(Data excerpts Opens)

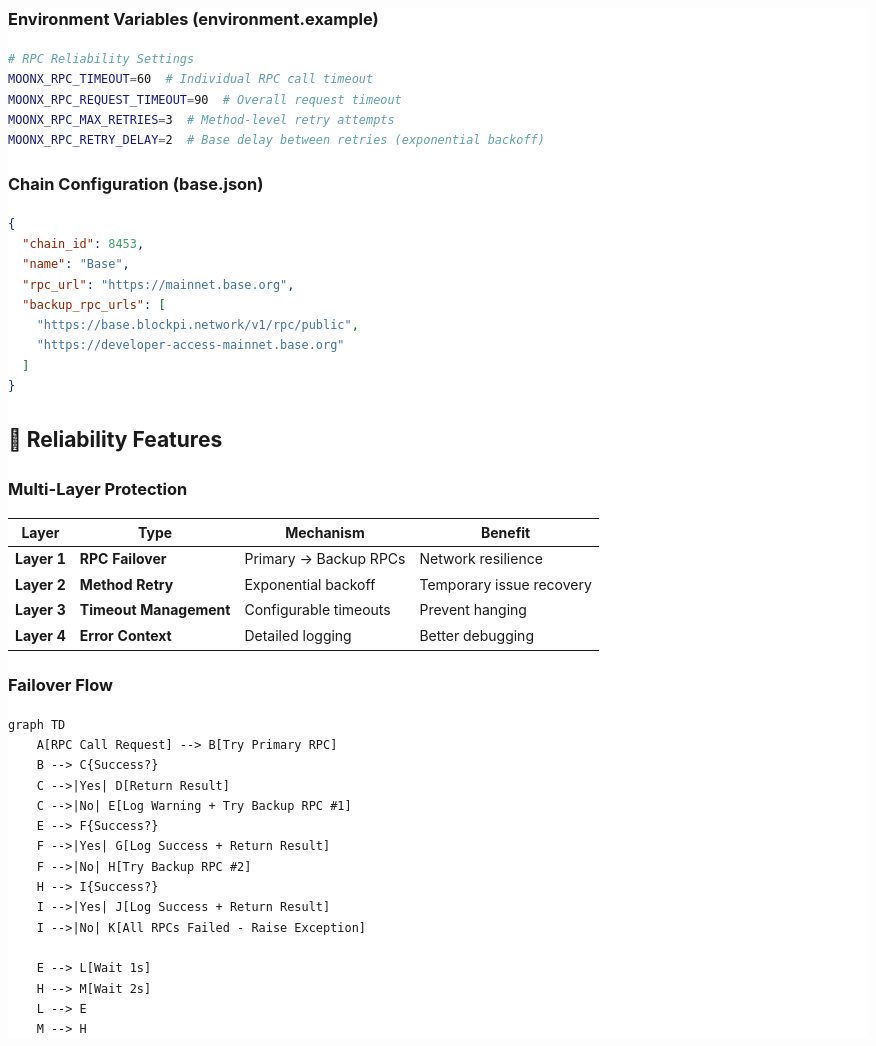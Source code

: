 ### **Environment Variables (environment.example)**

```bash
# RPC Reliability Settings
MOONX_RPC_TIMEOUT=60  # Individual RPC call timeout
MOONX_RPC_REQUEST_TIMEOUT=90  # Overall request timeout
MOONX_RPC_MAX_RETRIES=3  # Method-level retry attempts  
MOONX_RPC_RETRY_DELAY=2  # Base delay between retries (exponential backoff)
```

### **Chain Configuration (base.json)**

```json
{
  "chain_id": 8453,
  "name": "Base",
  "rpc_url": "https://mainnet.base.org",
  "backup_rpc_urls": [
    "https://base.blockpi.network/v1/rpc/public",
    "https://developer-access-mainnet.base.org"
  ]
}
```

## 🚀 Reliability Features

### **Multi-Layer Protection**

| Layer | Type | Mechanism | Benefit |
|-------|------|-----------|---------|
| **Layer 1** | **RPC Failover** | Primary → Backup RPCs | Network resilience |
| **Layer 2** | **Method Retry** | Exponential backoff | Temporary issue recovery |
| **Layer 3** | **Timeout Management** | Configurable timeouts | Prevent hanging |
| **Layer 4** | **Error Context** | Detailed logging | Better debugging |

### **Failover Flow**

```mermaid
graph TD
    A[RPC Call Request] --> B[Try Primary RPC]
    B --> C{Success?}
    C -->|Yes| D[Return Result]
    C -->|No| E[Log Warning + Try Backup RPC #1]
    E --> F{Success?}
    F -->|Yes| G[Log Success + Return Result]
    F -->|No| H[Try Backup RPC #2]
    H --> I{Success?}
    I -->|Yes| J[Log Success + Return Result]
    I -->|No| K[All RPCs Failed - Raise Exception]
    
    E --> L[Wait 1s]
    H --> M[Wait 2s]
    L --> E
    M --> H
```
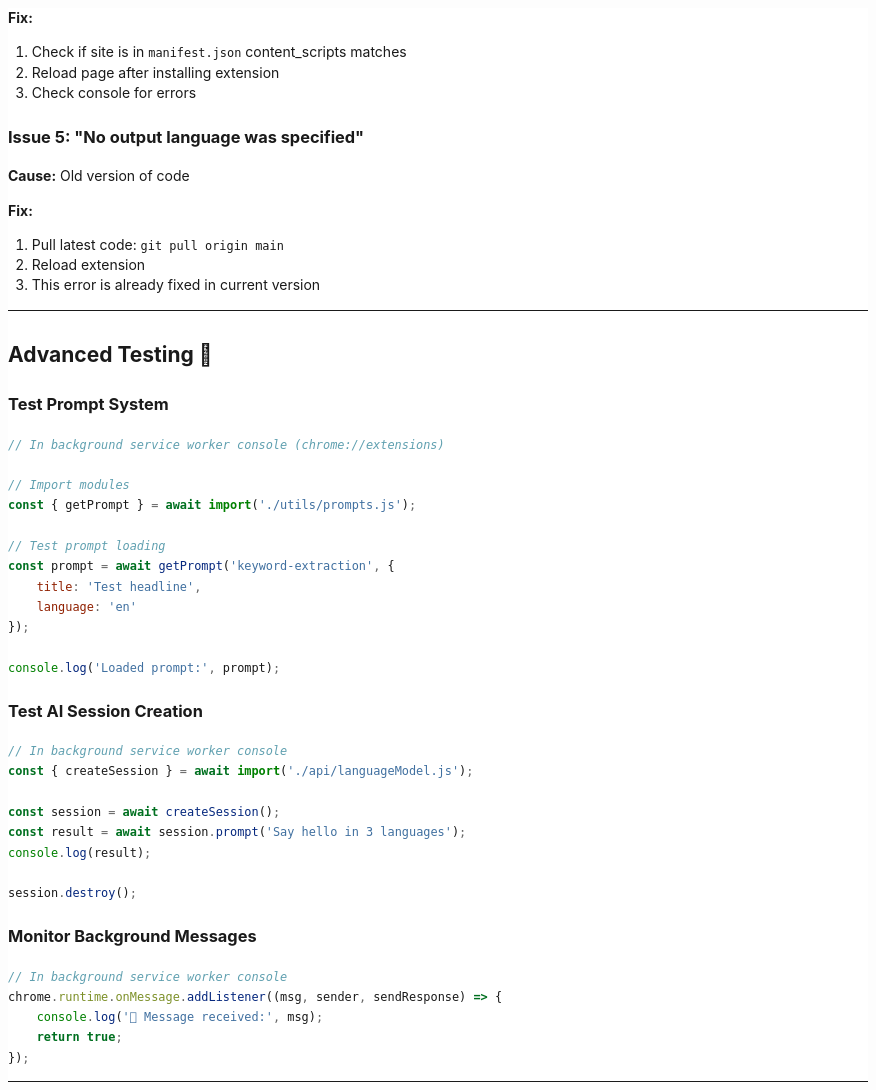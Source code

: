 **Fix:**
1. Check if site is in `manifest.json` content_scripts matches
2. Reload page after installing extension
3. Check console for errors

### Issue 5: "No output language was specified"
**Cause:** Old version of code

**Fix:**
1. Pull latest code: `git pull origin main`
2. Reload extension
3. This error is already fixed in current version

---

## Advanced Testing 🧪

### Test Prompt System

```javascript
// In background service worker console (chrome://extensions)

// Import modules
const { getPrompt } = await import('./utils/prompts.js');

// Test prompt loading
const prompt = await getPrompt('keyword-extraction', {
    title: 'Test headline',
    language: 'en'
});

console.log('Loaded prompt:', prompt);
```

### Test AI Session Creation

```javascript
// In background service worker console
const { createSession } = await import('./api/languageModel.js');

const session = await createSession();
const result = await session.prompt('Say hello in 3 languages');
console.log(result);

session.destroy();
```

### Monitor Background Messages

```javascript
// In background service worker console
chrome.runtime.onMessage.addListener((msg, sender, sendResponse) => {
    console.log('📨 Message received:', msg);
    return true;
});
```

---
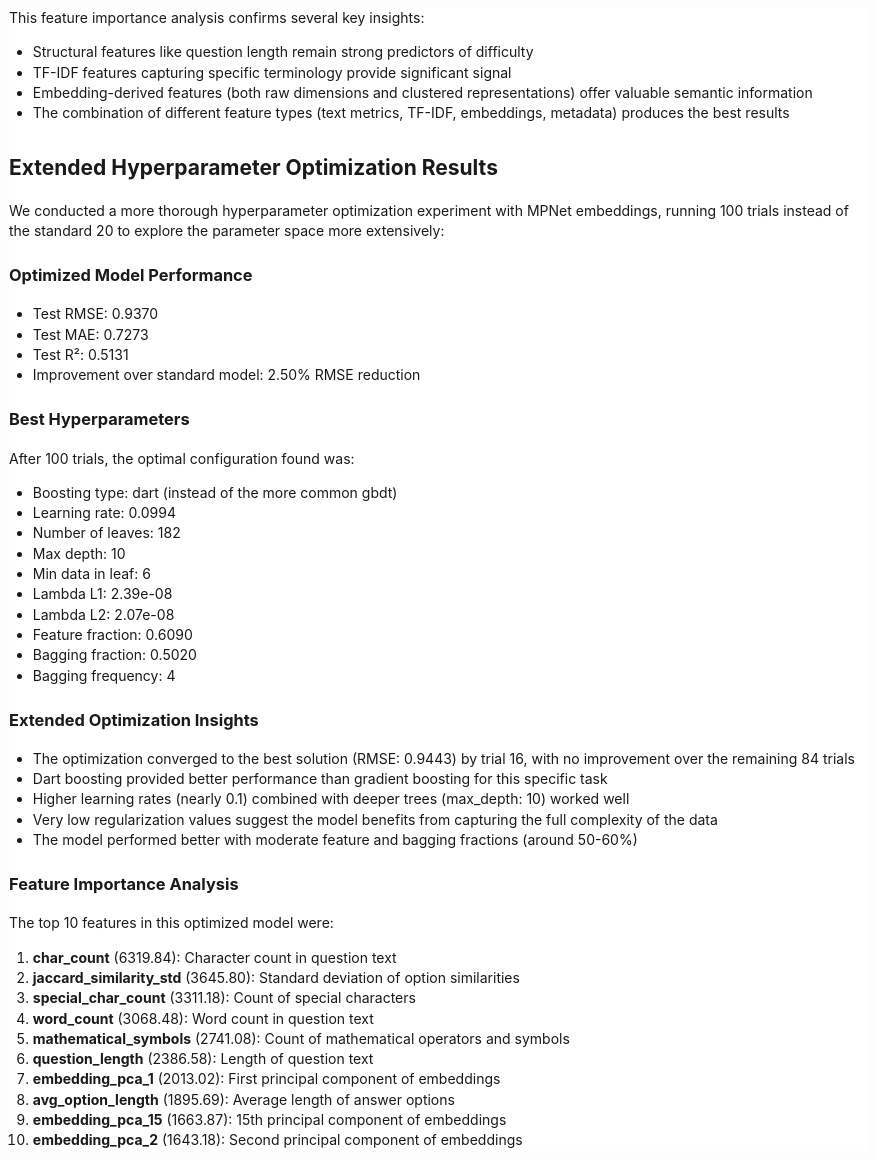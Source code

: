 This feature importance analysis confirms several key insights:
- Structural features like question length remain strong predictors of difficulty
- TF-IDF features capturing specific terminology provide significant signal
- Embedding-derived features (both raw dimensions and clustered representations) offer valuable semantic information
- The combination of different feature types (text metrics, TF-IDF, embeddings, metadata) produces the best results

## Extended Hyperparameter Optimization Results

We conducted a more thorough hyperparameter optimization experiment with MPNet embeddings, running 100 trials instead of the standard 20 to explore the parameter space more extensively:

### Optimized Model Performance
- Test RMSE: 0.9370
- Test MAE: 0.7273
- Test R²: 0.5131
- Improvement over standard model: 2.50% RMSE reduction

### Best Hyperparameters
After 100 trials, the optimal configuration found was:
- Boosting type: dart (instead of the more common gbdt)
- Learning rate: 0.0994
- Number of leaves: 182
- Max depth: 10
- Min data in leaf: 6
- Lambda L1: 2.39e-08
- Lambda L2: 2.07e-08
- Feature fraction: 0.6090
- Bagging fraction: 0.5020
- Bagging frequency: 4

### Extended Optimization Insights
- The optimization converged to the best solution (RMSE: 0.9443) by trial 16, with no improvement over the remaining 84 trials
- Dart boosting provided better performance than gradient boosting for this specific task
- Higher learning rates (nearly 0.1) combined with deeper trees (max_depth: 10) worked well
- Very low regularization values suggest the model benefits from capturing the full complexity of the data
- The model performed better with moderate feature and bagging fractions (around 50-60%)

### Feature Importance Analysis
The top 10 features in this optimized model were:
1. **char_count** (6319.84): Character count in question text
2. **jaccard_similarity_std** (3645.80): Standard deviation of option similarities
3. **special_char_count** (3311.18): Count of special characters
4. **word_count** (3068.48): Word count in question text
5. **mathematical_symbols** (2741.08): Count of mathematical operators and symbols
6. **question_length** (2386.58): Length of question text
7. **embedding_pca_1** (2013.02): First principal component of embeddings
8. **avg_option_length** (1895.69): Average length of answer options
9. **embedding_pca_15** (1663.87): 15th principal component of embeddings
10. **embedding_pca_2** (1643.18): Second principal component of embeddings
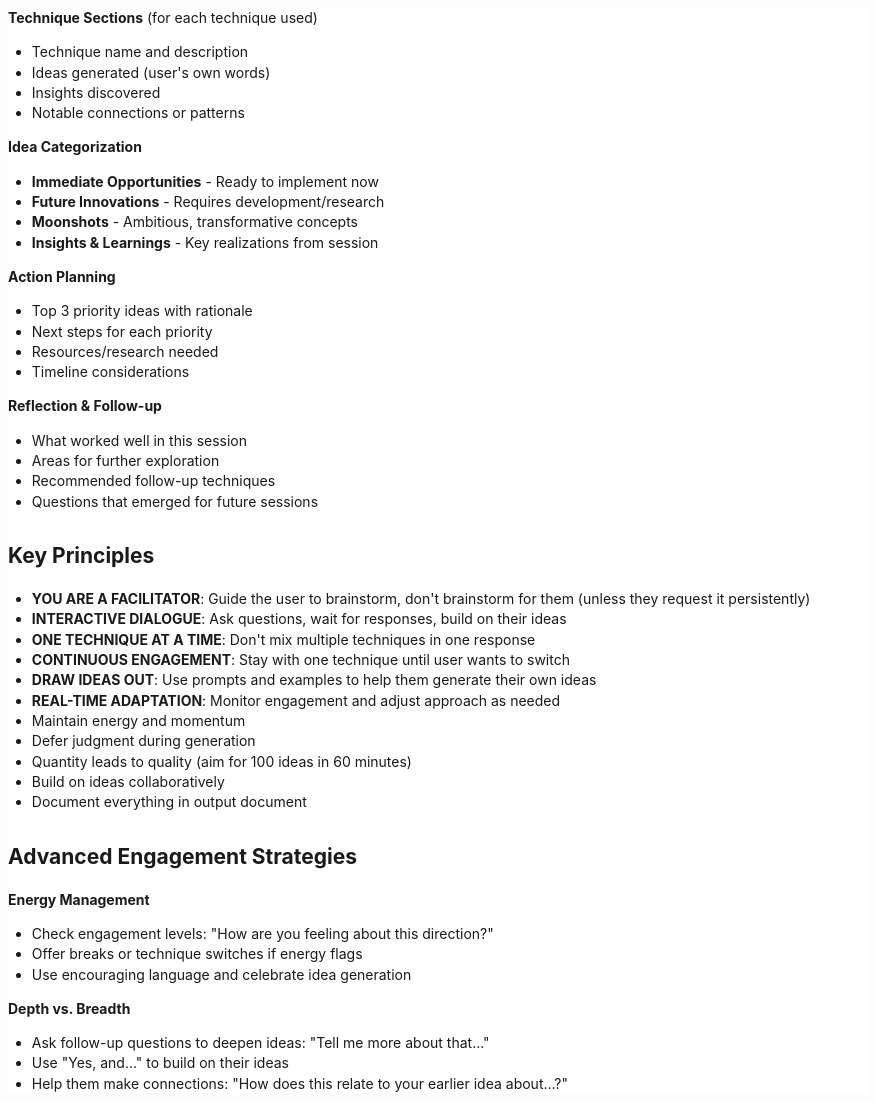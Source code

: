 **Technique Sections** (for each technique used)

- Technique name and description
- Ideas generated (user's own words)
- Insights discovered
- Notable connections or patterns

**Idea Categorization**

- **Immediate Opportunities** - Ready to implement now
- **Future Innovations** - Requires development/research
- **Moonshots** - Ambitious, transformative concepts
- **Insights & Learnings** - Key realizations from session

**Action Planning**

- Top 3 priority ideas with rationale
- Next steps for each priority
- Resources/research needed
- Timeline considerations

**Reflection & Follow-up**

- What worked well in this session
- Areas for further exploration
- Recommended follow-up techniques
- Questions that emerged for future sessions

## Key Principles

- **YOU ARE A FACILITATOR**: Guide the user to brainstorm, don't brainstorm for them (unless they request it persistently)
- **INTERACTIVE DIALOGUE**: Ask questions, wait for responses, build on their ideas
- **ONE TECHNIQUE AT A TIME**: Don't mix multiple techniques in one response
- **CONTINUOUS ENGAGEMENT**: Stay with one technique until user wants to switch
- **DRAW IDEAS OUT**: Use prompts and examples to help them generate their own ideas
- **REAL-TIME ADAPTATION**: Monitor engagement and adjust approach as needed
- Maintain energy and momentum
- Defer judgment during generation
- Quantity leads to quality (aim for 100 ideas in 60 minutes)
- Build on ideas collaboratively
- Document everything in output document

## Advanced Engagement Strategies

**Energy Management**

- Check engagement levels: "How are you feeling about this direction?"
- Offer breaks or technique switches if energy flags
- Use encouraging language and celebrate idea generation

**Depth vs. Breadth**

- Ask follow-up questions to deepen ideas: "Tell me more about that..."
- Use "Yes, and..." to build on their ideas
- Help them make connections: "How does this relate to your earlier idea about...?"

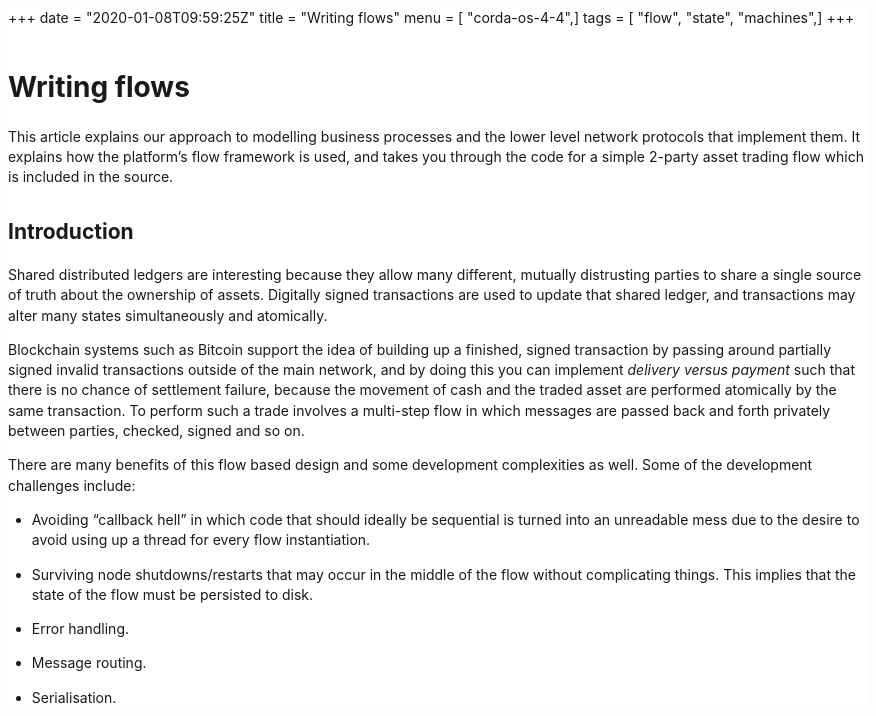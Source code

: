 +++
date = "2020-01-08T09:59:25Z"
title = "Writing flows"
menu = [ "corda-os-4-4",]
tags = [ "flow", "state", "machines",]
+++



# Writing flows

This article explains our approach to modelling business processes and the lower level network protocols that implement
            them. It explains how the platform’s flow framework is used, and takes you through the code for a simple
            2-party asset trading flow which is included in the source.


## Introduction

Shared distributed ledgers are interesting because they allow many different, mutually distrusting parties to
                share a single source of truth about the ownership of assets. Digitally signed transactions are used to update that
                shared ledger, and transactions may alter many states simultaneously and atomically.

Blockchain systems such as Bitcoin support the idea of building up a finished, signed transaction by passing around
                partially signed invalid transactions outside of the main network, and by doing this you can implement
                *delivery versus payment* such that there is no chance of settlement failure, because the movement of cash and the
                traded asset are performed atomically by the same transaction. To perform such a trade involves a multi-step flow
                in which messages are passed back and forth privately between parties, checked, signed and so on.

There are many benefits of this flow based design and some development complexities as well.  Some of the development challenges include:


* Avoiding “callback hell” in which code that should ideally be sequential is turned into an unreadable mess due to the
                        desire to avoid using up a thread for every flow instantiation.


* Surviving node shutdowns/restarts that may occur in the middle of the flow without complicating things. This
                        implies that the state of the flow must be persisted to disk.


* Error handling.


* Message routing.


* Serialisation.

(Data excerpts Closes)

◆ Task item ◆
Copy out each line of the material above that holds the word "getPrompt".

◆ Written answer ◆
const { getPrompt } = await import('./utils/prompts.js');
const prompt = await getPrompt('keyword-extraction', {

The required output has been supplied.